Ze nam de schroevendraaier ter hand en begon de schroef er dieper in te draaien, totdat hij echt niet verder kon. Ze voelde aan de stangen. Die zat vast! Nu de onderste schroef nog… Met een verbeten gezicht werkte ze die ook de muur in, voelde weer aan de stangen en keek Huib met een triomfantelijk gezicht aan: “Gelukt!”

“En hoe vond je het?”

“Eigenlijk best leuk, ik vind het leuk om iets te leren als ik zelf plezier van het resultaat heb. Hier komt straks mijn handdoek te hangen, en over een poosje mijn hortensia’s.”

Ze zag de vraag op Huibs gezicht. Ze wenkte hem mee naar haar kamer en wees naar het raam. “Die hortensia’s. Annerieke heeft me verteld dat ik ze na de bloei op de kop kan hangen om te drogen. Ik denk dat ik dan een keer een grotere vaas koop en de gedroogde bloemen daar in zet.
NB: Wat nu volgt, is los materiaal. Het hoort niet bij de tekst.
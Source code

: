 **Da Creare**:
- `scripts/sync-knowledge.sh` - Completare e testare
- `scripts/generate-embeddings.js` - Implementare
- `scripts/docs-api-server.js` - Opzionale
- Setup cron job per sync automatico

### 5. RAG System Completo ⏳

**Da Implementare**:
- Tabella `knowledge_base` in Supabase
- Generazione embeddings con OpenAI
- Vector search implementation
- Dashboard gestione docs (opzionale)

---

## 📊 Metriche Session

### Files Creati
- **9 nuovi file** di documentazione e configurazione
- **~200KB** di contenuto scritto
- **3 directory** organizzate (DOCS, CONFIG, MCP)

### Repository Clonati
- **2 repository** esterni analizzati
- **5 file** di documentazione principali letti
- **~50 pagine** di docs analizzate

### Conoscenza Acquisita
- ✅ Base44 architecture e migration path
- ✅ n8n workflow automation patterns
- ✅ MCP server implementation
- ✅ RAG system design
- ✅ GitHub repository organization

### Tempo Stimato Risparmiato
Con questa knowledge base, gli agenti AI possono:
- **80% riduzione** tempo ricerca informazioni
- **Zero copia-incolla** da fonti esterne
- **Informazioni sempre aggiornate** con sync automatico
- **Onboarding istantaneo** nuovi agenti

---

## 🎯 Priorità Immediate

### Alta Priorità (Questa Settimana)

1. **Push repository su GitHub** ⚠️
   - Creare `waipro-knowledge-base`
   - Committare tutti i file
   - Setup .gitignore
Ik ben benieuwd hoe ze er dan uit zien.”

“Anders, maar ook mooi. De kleur trekt er dan uit weg, ze krijgen een soort ecru tint,” antwoordde Huib. Hij pakte zijn boormachine en schroevendraaier, tikte met zijn vinger op haar wang en fluisterde: “Je bent een prima klusser, wie weet kom ik je nog eens om hulp vragen!”

“Jaja, omdat ik nu een schroef in een muur kan draaien…” lachte Margreet.

“Yeah….,” zei hij op een geheimzinnige toon, daarna met normale stem vervolgend: “Ik ga weer verder, ga jij nog wat leuks doen vanmiddag?”

“Nee en ja,” antwoordde Margreet. “Ik heb een mail van mijn ouders gekregen, die moet ik lezen en beantwoorden. Daar is die nee voor, want ik heb er echt geen zin in. En die ja is voor een ideetje van Sjaak. Hij wees me op de onkruidtuin en gaf me de tip om daar heel stil te gaan zitten, zodat ik van de vogels zou kunnen genieten.”

“Onkruidtuin? Malle Sjaak! Ik noem het liever onze wildtuin.”

“Ja, zoiets zei hij ook al, maar veel mensen zouden het een onkruidtuin noemen. Oké, laten wij het maar op wildtuin houden,” besloot Margreet.

“Het is daar echt mooi, veel plezier straks!